Shortly after Trump’s victory, the taunt “Your body, my choice” was unleashed by the far-right live-streamer Nick Fuentes. Within days Amazon was selling the T-shirts and hoodies. Gleeful challenges from like-minded men flooded the internet. “Women, back to the kitchen.” “We don’t need permission” [to impregnate].
Ah, the careless gloating, careless triumph. And what did battle-weary older feminists tell the young women confronted by this charming new round of discourse? In what world was the sentiment not monstrous? We older women watched on, unquiet; a fresh seed of rage reaching for the water and the light. We had seen it all before and will see it again, of course, for the rest of our lives and our daughters’ lives, and that is the exhausting truth.
Someone told me that females of a certain age are known as “silverbacks” at her work, a putdown reeking of vicious misogyny. Men older than them are called “silver foxes” – aggressive gorilla, versus sleek and smart. Yet to me these silverbacks are women in their blazing prime; females in their fifties and sixties who see through it all and have the courage to call it out, who speak truth and are punished, deemed dangerous despite their professionalism and passion.
A woman at the top of her game – Sarah Macdonald – was let go by ABC Radio just before Christmas, despite lifting the ratings in her morning radio slot, often talking to the Prime Minister and being the first to interview our new Governor-General. She was utterly professional, hugely beloved, and was brutally sacked by two male managers brought across from commercial radio.
Kim Williams, what of all the charmed lives of the men on ABC Radio who persist long into old age? Could you please look at every single one of your male broadcasters who is beyond retirement age and ask, why are they still there, locking out several generations of more diverse talent below them; why do they persist when whip-smart women are let go? Is there no sense of shame among those older men?
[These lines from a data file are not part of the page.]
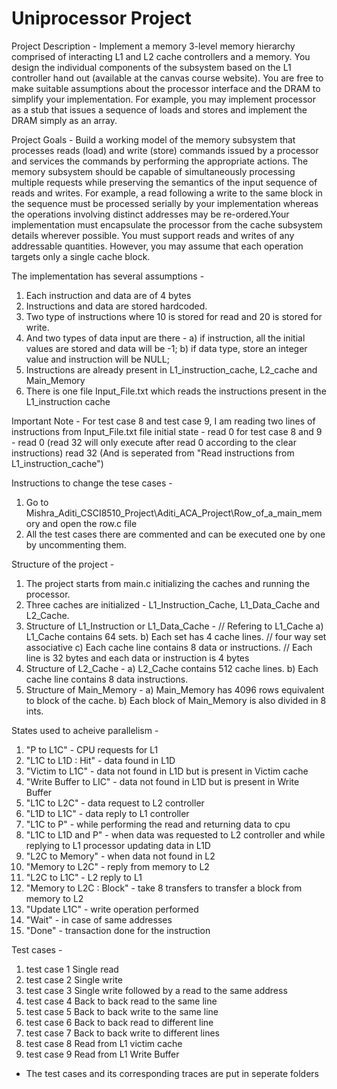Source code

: # Uniprocessor Project

Project Description -
Implement a memory 3-level memory hierarchy comprised of interacting L1 and L2 cache controllers and a memory. You design the individual components of the subsystem based on the L1 controller hand out (available at the canvas course website). You are free to make suitable  assumptions  about  the  processor  interface  and  the  DRAM  to  simplify  your implementation. For example, you may implement processor as a stub that issues a sequence of loads and stores and implement the DRAM simply as an array.

Project Goals -
Build  a  working  model  of  the  memory  subsystem  that  processes  reads  (load)  and  write (store)  commands  issued  by  a  processor  and  services  the  commands  by  performing  the appropriate   actions.   The   memory   subsystem   should   be   capable   of   simultaneously processing multiple requests while preserving the semantics of the input sequence of reads and writes. For example, a read following a write to the same block in the sequence must be  processed  serially  by  your  implementation  whereas  the  operations  involving  distinct addresses may be re-ordered.Your implementation must encapsulate the processor from the cache subsystem details wherever possible. You must support reads and writes of any addressable quantities. However, you may assume that each operation targets only a single cache block.


The implementation has several assumptions -
1) Each instruction and data are of 4 bytes
2) Instructions and data are stored hardcoded.
3) Two type of instructions where 10 is stored for read and 20 is stored for write.
4) And two types of data input are there - 
	a) if instruction, all the initial values are stored and data will be -1;
	b) if data type, store an integer value and instruction will be NULL;
5) Instructions are already present in L1_instruction_cache, L2_cache and Main_Memory
6) There is one file Input_File.txt which reads the instructions present in the L1_instruction cache


Important Note - For test case 8 and test case 9, I am reading two lines of instructions from Input_File.txt file
initial state - read 0
for test case 8 and 9 - read 0        (read 32 will only execute after read 0 according to the clear instructions)
			read 32		(And is seperated from "Read instructions from L1_instruction_cache")

Instructions to change the tese cases - 

1) Go to Mishra_Aditi_CSCI8510_Project\Aditi_ACA_Project\Row_of_a_main_memory and open the row.c file
2) All the test cases there are commented and can be executed one by one by uncommenting them.

Structure of the project - 

1) The project starts from main.c initializing the caches and running the processor.
2) Three caches are initialized - L1_Instruction_Cache, L1_Data_Cache and L2_Cache.
3) Structure of L1_Instruction or L1_Data_Cache -   			 // Refering to L1_Cache
	a) L1_Cache contains 64 sets.
	b) Each set has 4 cache lines.					// four way set associative
	c) Each cache line contains 8 data or instructions.		// Each line is 32 bytes and each data or instruction is 4 bytes
4) Structure of L2_Cache -
	a) L2_Cache contains 512 cache lines.
	b) Each cache line contains 8 data instructions.
5) Structure of Main_Memory -
	a) Main_Memory has 4096 rows equivalent to block of the cache.
	b) Each block of Main_Memory is also divided in 8 ints.


States used to acheive parallelism -

1) "P to L1C" -  CPU requests for L1 
2) "L1C to L1D : Hit"  - data found in L1D
3) "Victim to L1C"     - data not found in L1D but is present in Victim cache
4) "Write Buffer to LIC" - data not found in L1D but is present in Write Buffer
5) "L1C to L2C"  - data request to L2 controller
6) "L1D to L1C"  - data reply to L1 controller
7) "L1C to P"	 - while performing the read and returning data to cpu
8) "L1C to L1D and P" - when data was requested to L2 controller and while replying to L1 processor updating data in L1D
9) "L2C to Memory"	- when data not found in L2
10) "Memory to L2C"	- reply from memory to L2
11) "L2C to L1C"	- L2 reply to L1
12) "Memory to L2C : Block" - take 8 transfers to transfer a block from memory to L2
13) "Update L1C"	- write operation performed
14) "Wait" - in case of same addresses
15) "Done" - transaction done for the instruction


Test cases - 
1) test case 1   Single read
2) test case 2   Single write
3) test case 3   Single write followed by a read to the same address
4) test case 4      Back to back read to the same line
5) test case 5      Back to back write to the same line
6) test case 6    Back to back read to different line
7) test case 7      Back to back write to different lines
8) test case 8     Read from L1 victim cache
9) test case 9     Read from L1 Write Buffer

- The test cases and its corresponding traces are put in seperate folders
And so we enter a new arc of history, with triumphant memes like “Your body, my choice” pinging around the internet. The witches held those fresh yet ancient insults in the clench of their fists. And brewing alongside the anger of the dog-tired older women is a new momentum among younger ones: the 4B movement, which has its origins in South Korea. It’s a refutation of traditional gender roles that involves a swearing-off of dating, of marrying and having sex with men or carrying their children until gender equality is reached. Boom.
So where will this new, Trump-enabled gloating lead us? Into greater female pushback, I suspect. This new era will galvanise. The witches are up to their elbows in watchfulness as a new political reality dawns. Older women must teach younger ones to be aware. To recognise. See through it. Call unfairness out.
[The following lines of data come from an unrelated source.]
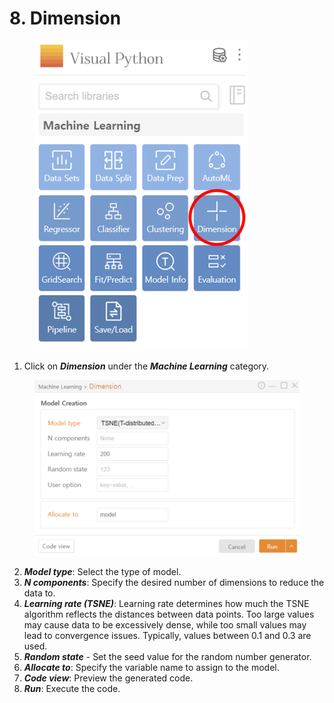 # 8. Dimension

<figure><img src="../.gitbook/assets/image (356).png" alt="" width="342"><figcaption></figcaption></figure>

1. Click on _**Dimension**_ under the _**Machine Learning**_ category.

<figure><img src="../.gitbook/assets/image (357).png" alt="" width="563"><figcaption></figcaption></figure>

2. _**Model type**_: Select the type of model.
3. _**N components**_: Specify the desired number of dimensions to reduce the data to.
4. _**Learning rate (TSNE)**_: Learning rate determines how much the TSNE algorithm reflects the distances between data points. Too large values may cause data to be excessively dense, while too small values may lead to convergence issues. Typically, values between 0.1 and 0.3 are used.
5. _**Random state**_ - Set the seed value for the random number generator.
6. _**Allocate to**_: Specify the variable name to assign to the model.
7. _**Code view**_: Preview the generated code.
8. _**Run**_: Execute the code.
Ancient furies rise, old as bones, indestructible as stones. The war is about vigilance and dismay; anger is the fuel into betterment. The witches know the battle is never-ending and they must buckle up, once again, for the second Trumpian era. “I only know that I will never again trust my life, my future, to the whims of men,” Toni Morrison once wrote, and it feels even more prescient now. But the women are stopless.